Black Hebrew Israelites at a 2018 protest in Washington, D.C. Photo: Brendan Smialowski/AFP via Getty Images

Irving refused to apologize for sharing the documentary on Twitter, stating at an October 29 press conference that he had “a whole army around me” to defend his beliefs. He eventually deleted the tweet linking to the film, prompting rapper Kanye West—whose Twitter account was restored after Elon Musk bought the site—to tweet his support. On the same day the Nets suspended Irving, West tweeted, “You can’t be anti-Semite when you know you are Semite,” apparently echoing tenets of the BHI movement. West had been suspended from Twitter in mid-October for threatening Jewish people.

 

Irving, who converted to Islam as an adult and who also identifies with the omnist philosophy of respecting all religions, pledged $500,000 to the Anti-Defamation League along with Nets.
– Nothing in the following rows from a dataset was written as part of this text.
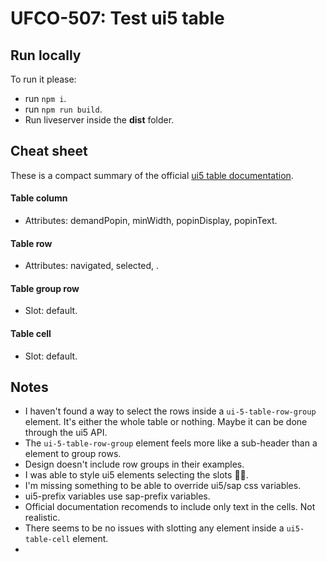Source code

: # UFCO-507: Test ui5 table

## Run locally

To run it please:
- run `npm i`.
- run `npm run build`.
- Run liveserver inside the **dist** folder.

## Cheat sheet

These is a compact summary of the official [ui5 table documentation](https://sap.github.io/ui5-webcomponents/playground/components/Table/).
#### Table column
- Attributes: demandPopin, minWidth, popinDisplay, popinText.
#### Table row
- Attributes: navigated, selected,         .
#### Table group row
- Slot: default.
#### Table cell
- Slot: default.

## Notes

- I haven't found a way to select the rows inside a `ui-5-table-row-group` element. It's either the whole table or nothing. Maybe it can be done through the ui5 API.
- The `ui-5-table-row-group` element feels more like a sub-header than a element to group rows.
- Design doesn't include row groups in their examples.
- I was able to style ui5 elements selecting the slots 🤦‍♂️.
- I'm missing something to be able to override ui5/sap css variables.
- ui5-prefix variables use sap-prefix variables.
- Official documentation recomends to include only text in the cells. Not realistic.
- There seems to be no issues with slotting any element inside a `ui5-table-cell` element.
- 
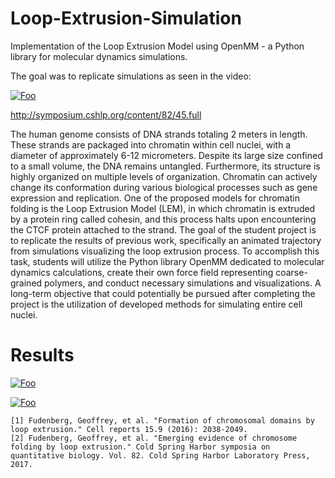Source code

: # Loop-Extrusion-Simulation
Implementation of the Loop Extrusion Model using OpenMM - a Python library for molecular dynamics simulations.

The goal was to replicate simulations as seen in the video:

<a href="https://www.youtube.com/watch?v=8FW6gOx5lPI" rel="Loop Extrusion Waltz">![Foo](https://img.youtube.com/vi/8FW6gOx5lPI/0.jpg)</a>

http://symposium.cshlp.org/content/82/45.full

The human genome consists of DNA strands totaling 2 meters in length. These strands are packaged into chromatin within cell nuclei, with a diameter of approximately 6-12 micrometers. Despite its large size confined to a small volume, the DNA remains untangled. Furthermore, its structure is highly organized on multiple levels of organization. Chromatin can actively change its conformation during various biological processes such as gene expression and replication. One of the proposed models for chromatin folding is the Loop Extrusion Model (LEM), in which chromatin is extruded by a protein ring called cohesin, and this process halts upon encountering the CTCF protein attached to the strand. The goal of the student project is to replicate the results of previous work, specifically an animated trajectory from simulations visualizing the loop extrusion process. To accomplish this task, students will utilize the Python library OpenMM dedicated to molecular dynamics calculations, create their own force field representing coarse-grained polymers, and conduct necessary simulations and visualizations. A long-term objective that could potentially be pursued after completing the project is the utilization of developed methods for simulating entire cell nuclei.

# Results
<a href="https://www.youtube.com/watch?v=xQyi1JQZWF8&feature=youtu.be" rel="Loop Extrusion 1">![Foo](https://img.youtube.com/vi/xQyi1JQZWF8/0.jpg)</a>

<a href="https://www.youtube.com/watch?v=F6jQcELYyT8&feature=youtu.be" rel="Loop Extrusion 2">![Foo](https://img.youtube.com/vi/F6jQcELYyT8/0.jpg)</a>

	
	[1] Fudenberg, Geoffrey, et al. "Formation of chromosomal domains by loop extrusion." Cell reports 15.9 (2016): 2038-2049.
	[2] Fudenberg, Geoffrey, et al. "Emerging evidence of chromosome folding by loop extrusion." Cold Spring Harbor symposia on quantitative biology. Vol. 82. Cold Spring Harbor Laboratory Press, 2017.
However, ADL CEO Jonathan Greenblatt rejected Irving’s donation because his statement did not discuss antisemitism or include an apology.

Irving remains suspended without pay. Former NBA players like Shaquille O’Neal, Charles Barkley, and Amar’e Stoudemire, who converted to Judaism in 2020, have discussed the statements of both Irving and West in the media. Irving met with NBA commissioner Adam Silver, who is Jewish, on Nov. 8 to discuss his suspension.